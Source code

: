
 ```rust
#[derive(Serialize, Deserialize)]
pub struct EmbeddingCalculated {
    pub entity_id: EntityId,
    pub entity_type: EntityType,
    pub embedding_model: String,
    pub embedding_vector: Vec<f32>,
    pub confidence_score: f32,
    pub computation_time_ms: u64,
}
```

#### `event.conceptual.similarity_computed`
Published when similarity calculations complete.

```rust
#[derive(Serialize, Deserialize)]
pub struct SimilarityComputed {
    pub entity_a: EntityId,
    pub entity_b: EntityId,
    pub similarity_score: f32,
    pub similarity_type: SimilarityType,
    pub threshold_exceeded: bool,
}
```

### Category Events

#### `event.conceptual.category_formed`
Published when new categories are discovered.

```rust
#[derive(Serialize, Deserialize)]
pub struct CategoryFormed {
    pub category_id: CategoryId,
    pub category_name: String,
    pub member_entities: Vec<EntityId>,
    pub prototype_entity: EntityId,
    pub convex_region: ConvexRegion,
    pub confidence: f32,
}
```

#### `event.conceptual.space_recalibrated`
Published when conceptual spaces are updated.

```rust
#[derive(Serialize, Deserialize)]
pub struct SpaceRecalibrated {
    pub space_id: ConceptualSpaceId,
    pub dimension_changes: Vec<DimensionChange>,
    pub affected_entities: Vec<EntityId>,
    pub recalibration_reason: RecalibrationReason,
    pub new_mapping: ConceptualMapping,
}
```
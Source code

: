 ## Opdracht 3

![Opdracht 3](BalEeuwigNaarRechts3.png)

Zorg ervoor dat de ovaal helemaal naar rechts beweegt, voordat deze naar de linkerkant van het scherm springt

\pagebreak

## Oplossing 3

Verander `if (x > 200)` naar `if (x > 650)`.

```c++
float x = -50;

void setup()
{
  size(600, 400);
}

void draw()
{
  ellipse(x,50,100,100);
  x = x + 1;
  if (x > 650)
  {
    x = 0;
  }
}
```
★ ★ ★ ★ ★ ★ ★
[Work request]: Report each line of the data that includes the string "EntityId".

[Result]:
    pub entity_id: EntityId,
    pub entity_a: EntityId,
    pub entity_b: EntityId,
    pub member_entities: Vec<EntityId>,
    pub prototype_entity: EntityId,
    pub affected_entities: Vec<EntityId>,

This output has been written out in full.